Chemistry professor and department chair Dr. Ruth Ann Murphy, expressed her excitement about the new faculty.
“We’re just really glad to have them, and I like the diversity they bring to the department,” she said.
Natives of Caracas, Venezuela, the two majored in chemistry at the Universidad Central de Venezuela, one of the oldest universities in the western hemisphere. Founded in 1721, this university of more than 65,000 students is the largest of the country.
Villarroel and Laboren worked together on their bachelor’s theses at UCV and graduated in 2005 with degrees in chemistry. They decided to look abroad for graduate work.

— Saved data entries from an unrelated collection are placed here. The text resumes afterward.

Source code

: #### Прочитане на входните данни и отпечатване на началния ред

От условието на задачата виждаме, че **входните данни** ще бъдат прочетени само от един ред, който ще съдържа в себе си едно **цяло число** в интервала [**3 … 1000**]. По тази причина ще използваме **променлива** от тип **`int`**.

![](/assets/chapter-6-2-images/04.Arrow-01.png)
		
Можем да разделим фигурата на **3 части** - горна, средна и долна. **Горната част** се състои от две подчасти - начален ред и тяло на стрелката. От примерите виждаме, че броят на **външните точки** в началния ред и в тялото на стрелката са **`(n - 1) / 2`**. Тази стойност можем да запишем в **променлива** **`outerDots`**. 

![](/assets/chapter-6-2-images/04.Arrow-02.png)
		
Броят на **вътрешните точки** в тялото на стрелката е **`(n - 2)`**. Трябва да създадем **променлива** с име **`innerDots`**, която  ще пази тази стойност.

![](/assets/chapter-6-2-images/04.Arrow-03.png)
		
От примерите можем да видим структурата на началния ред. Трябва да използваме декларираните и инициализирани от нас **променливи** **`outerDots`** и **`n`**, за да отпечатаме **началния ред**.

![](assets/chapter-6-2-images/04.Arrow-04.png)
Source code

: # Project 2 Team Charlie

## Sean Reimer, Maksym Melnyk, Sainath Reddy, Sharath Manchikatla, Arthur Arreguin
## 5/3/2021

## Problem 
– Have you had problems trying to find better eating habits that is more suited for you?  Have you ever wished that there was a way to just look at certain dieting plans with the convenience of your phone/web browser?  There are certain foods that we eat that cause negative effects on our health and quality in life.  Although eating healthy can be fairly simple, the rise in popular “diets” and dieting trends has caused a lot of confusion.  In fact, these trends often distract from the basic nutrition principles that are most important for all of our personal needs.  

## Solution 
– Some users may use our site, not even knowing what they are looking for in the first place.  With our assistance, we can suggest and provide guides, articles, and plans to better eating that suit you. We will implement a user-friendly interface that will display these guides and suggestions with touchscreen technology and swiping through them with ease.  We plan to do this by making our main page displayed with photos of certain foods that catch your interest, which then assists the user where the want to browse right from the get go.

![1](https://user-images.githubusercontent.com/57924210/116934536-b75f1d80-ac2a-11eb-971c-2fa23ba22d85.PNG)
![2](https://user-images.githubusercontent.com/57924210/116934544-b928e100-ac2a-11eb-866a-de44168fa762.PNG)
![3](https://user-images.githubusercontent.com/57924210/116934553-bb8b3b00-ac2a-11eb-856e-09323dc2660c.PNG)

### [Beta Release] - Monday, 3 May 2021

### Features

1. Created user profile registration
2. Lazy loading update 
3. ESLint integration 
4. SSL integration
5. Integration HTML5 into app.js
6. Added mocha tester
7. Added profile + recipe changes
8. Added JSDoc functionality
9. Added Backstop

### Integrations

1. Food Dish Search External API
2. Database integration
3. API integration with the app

From Caracas they decided to move to Waco, and Baylor University was their choice for graduate school as they pursued their doctorates.Baylor Professor Carlos Manzanares, also a native of Venezuela and alumnus of UCV, recruited them to attend Baylor for their doctoral work.
Villarroel said, “(We) came together to Baylor, where we joined the same lab to perform our doctoral research, where we published six scientific articles. Our research was based on research with lasers and mass spectrometry.”
Mass spectrometry is a technique for measuring the mass-to-charge ratio of charged particles. Their research impressed the professors at Baylor, which in turn led to the referral to work at the university.
“I have friends at Baylor University,” Murphy said, “and when the opening came about after Dr. (Darrell) Watson retired, I was in communication with people at Baylor, and so they suggested these two apply for the position.”
Villarroel and Laboren graduated this past December from Baylor with their doctorates and are now adjunct professors not only for UMHB but also McLennan Community College in Waco.
After Watson’s retirement concluding his 31 years with UMHB, the chemistry department needed additional faculty, and Villarroel and Laboren wanted experience at a university.
“I decided to teach at UHMB with the idea of gaining experience in teaching in a big university environment,” Villarroel said.
The professors oversee labs and teach classes.
They have adapted well to the university and enjoy the experience.
“What I like about UMHB is (it’s) a small university, so you actually know your students, and the students can reach you as a professor,” Laboren said.
On the long journey from Venezuela to central Texas, the two professors have remained close friends.
“Our relationship is a really good relationship,” Villarroel said, “More than 12 years of friendship.”